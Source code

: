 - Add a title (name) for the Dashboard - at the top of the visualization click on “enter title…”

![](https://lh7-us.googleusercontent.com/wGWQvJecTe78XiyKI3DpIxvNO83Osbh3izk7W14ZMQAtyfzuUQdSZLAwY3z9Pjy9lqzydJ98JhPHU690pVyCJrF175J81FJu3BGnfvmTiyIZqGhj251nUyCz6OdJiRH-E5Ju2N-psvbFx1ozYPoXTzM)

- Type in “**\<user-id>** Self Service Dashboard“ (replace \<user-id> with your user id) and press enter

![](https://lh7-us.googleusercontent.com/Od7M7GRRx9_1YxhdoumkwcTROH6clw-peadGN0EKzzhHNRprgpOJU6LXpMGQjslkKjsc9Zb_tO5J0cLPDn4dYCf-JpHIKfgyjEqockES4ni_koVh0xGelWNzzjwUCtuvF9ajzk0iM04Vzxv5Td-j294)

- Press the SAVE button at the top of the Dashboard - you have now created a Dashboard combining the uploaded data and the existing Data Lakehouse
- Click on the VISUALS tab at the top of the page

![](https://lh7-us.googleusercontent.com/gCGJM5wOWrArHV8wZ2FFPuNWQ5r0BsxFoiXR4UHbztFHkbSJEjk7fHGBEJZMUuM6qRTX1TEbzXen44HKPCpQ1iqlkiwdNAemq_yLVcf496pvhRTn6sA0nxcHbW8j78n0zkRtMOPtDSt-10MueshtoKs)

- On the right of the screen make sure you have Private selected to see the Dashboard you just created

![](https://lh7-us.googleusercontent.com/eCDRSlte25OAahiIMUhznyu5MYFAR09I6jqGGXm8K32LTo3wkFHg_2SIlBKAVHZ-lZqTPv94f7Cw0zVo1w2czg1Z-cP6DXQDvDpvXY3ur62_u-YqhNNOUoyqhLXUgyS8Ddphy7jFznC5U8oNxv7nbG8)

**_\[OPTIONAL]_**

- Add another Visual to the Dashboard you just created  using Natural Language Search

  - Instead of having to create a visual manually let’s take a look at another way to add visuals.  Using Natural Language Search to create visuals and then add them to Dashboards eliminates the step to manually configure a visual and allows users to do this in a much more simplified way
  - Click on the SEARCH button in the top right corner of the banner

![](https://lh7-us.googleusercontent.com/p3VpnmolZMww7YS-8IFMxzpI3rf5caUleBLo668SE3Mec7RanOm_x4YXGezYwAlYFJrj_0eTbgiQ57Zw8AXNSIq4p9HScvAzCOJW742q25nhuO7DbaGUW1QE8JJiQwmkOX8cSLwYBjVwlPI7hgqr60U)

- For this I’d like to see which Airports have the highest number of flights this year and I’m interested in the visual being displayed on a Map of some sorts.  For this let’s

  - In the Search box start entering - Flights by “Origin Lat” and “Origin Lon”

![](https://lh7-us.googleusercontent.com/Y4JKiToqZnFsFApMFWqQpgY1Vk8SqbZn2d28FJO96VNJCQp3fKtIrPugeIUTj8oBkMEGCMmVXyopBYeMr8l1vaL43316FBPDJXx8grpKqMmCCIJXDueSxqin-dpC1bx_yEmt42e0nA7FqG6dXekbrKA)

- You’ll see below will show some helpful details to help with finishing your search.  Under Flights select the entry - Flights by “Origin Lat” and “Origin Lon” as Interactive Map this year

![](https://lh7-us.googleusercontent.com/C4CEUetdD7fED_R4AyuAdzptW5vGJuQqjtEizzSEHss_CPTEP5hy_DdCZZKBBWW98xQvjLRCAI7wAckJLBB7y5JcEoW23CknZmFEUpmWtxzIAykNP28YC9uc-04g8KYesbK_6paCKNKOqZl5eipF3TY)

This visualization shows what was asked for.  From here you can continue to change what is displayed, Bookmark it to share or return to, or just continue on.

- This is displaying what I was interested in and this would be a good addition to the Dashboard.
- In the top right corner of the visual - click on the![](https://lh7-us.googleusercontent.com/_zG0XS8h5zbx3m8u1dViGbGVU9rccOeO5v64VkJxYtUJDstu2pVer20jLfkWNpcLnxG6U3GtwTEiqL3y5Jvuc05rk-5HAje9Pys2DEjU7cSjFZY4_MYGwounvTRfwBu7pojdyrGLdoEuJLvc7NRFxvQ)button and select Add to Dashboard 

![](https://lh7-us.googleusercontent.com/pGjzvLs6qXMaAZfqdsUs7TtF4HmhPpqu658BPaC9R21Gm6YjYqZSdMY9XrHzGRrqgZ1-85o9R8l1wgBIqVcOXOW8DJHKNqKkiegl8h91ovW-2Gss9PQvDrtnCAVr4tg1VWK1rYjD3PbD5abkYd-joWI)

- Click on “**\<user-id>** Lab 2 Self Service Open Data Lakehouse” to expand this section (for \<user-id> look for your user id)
------------
● **Assignment**
Which lines above hold the string "right"? Show each of them.

● **Task solution**
- On the right of the screen make sure you have Private selected to see the Dashboard you just created
  - Click on the SEARCH button in the top right corner of the banner
- In the top right corner of the visual - click on the![](https://lh7-us.googleusercontent.com/_zG0XS8h5zbx3m8u1dViGbGVU9rccOeO5v64VkJxYtUJDstu2pVer20jLfkWNpcLnxG6U3GtwTEiqL3y5Jvuc05rk-5HAje9Pys2DEjU7cSjFZY4_MYGwounvTRfwBu7pojdyrGLdoEuJLvc7NRFxvQ)button and select Add to Dashboard 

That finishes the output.